WHAT IS EXPECTED:
Locate, in the data below, the line that contains "- Result: 在CIRR和CIRCO等多个基准数据集上实现了监督和零样本设置下的最先进性能。" and the line that contains "- Conclusion: ConText-CIR框架通过改进表示和合成数据方法，显著提升了CIR任务的性能。"; reproduce exactly those two lines and every line between them, nothing more.

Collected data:
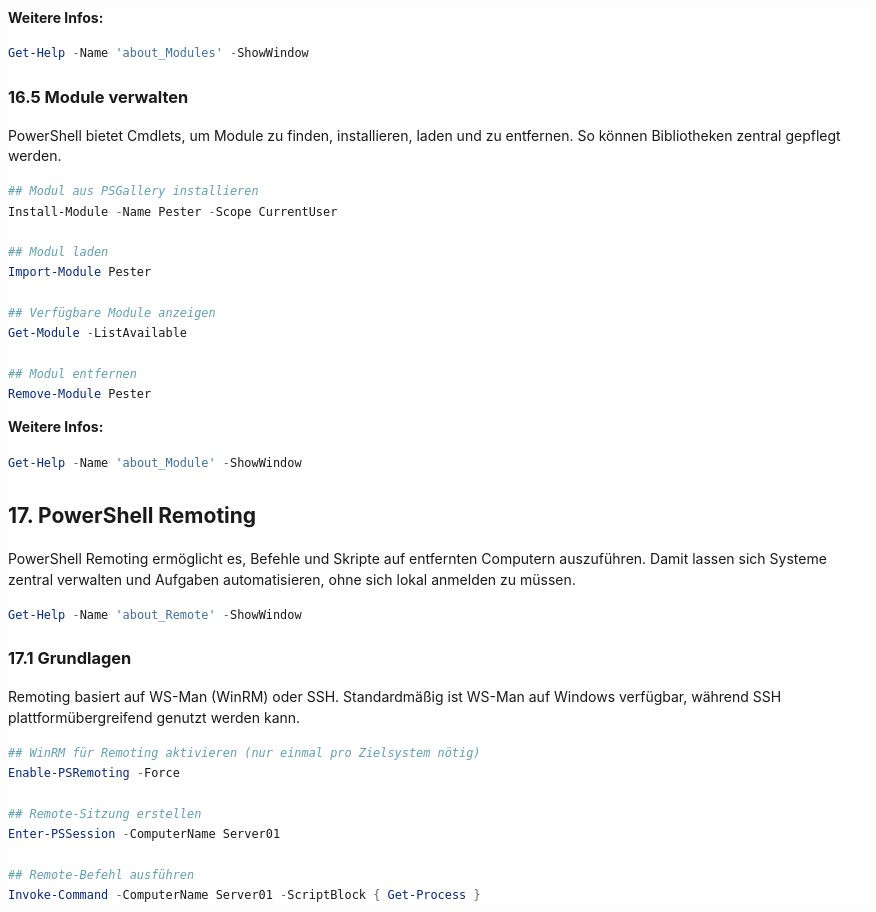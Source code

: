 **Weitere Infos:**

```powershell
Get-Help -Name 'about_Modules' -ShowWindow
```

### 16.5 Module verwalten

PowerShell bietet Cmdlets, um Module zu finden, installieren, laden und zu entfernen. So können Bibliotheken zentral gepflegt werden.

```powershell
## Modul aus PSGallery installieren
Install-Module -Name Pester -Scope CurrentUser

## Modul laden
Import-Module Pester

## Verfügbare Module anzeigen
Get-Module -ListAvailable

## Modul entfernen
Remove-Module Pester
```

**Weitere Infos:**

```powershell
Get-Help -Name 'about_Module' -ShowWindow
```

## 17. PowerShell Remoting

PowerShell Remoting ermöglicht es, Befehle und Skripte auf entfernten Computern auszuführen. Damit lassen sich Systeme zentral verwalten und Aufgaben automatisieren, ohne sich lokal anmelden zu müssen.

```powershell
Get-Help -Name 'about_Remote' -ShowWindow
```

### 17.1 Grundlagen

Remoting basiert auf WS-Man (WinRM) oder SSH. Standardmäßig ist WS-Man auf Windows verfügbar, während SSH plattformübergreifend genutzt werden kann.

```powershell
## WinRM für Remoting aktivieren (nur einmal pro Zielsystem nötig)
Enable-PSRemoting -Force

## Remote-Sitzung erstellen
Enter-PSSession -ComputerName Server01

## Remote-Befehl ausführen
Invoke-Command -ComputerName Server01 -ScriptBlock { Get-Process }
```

--

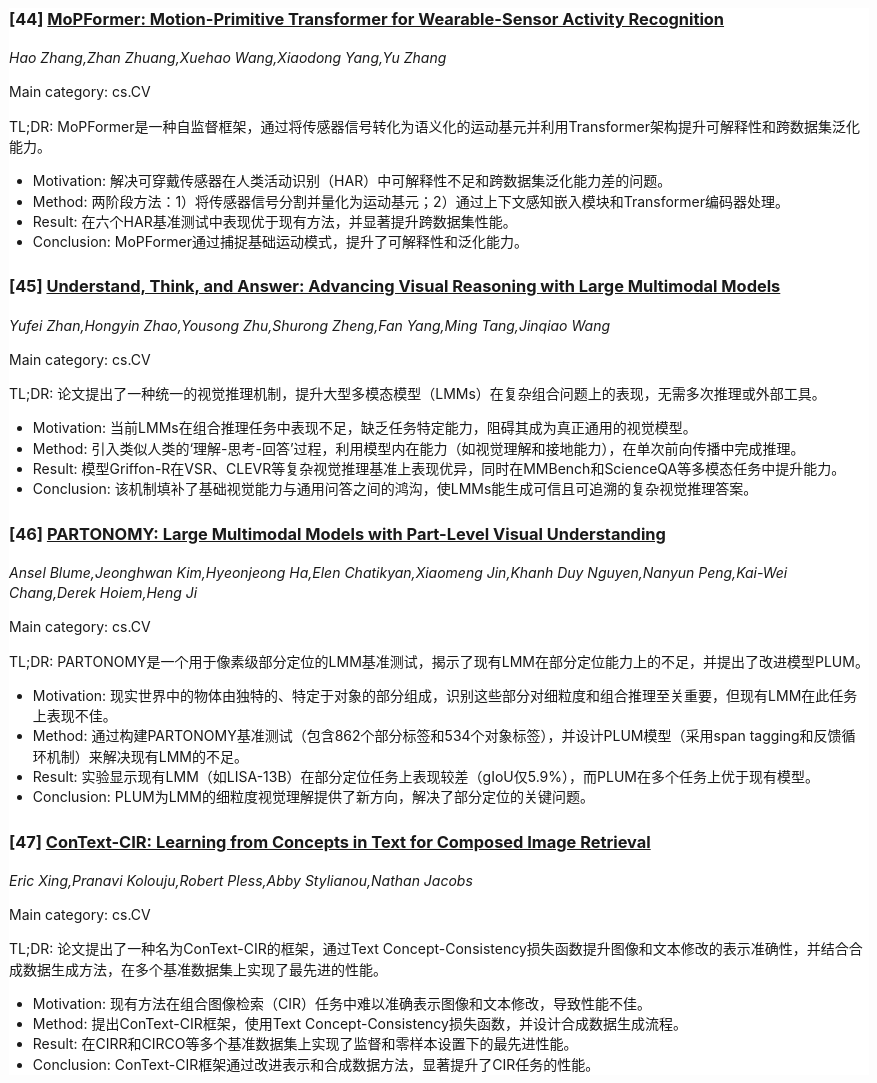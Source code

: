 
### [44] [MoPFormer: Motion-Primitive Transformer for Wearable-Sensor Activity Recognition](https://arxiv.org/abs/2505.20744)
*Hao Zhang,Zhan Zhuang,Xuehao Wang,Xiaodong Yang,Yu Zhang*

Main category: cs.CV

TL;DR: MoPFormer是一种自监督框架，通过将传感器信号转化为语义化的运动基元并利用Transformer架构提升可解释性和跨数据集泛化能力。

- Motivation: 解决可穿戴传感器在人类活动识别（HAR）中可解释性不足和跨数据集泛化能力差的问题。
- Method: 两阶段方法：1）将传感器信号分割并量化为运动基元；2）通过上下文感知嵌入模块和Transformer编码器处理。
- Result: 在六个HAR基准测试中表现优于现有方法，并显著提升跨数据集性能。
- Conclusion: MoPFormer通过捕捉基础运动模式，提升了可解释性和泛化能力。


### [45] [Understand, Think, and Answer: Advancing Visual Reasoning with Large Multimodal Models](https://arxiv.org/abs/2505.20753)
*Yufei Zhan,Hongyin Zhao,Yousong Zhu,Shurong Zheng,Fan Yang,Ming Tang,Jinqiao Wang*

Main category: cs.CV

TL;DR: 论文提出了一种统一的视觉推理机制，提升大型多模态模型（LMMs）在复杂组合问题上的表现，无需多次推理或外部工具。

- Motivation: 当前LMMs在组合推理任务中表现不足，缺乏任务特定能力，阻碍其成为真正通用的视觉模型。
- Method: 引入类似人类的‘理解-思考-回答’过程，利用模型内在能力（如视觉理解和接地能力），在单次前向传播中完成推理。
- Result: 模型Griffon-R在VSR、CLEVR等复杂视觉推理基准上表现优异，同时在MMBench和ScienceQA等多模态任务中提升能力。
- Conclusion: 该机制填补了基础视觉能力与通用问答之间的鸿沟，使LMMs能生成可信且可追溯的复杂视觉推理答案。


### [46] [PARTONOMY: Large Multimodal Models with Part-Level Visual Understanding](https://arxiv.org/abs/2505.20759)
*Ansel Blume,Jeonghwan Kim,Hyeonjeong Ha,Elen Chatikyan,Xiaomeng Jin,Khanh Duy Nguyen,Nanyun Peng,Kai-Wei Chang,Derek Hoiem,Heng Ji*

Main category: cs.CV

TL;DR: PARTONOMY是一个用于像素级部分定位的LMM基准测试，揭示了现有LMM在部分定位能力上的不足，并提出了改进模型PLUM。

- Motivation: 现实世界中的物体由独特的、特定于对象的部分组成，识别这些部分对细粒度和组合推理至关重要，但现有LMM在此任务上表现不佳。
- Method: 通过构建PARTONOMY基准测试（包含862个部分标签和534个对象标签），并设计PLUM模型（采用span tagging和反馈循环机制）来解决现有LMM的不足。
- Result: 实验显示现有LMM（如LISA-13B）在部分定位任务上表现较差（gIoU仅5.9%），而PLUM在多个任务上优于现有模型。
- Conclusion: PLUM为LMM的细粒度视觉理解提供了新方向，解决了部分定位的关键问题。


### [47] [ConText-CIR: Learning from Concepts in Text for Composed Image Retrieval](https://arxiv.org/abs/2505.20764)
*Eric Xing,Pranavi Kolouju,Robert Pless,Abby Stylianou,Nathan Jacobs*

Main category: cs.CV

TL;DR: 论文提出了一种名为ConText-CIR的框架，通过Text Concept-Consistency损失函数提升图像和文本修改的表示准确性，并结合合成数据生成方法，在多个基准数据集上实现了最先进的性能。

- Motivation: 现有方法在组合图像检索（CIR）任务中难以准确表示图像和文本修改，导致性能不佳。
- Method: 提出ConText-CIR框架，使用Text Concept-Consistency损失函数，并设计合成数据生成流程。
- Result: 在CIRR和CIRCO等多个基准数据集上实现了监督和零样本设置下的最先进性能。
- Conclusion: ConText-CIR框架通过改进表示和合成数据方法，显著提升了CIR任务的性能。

ANSWER TO THE EXERCISE:
- Result: 在CIRR和CIRCO等多个基准数据集上实现了监督和零样本设置下的最先进性能。
- Conclusion: ConText-CIR框架通过改进表示和合成数据方法，显著提升了CIR任务的性能。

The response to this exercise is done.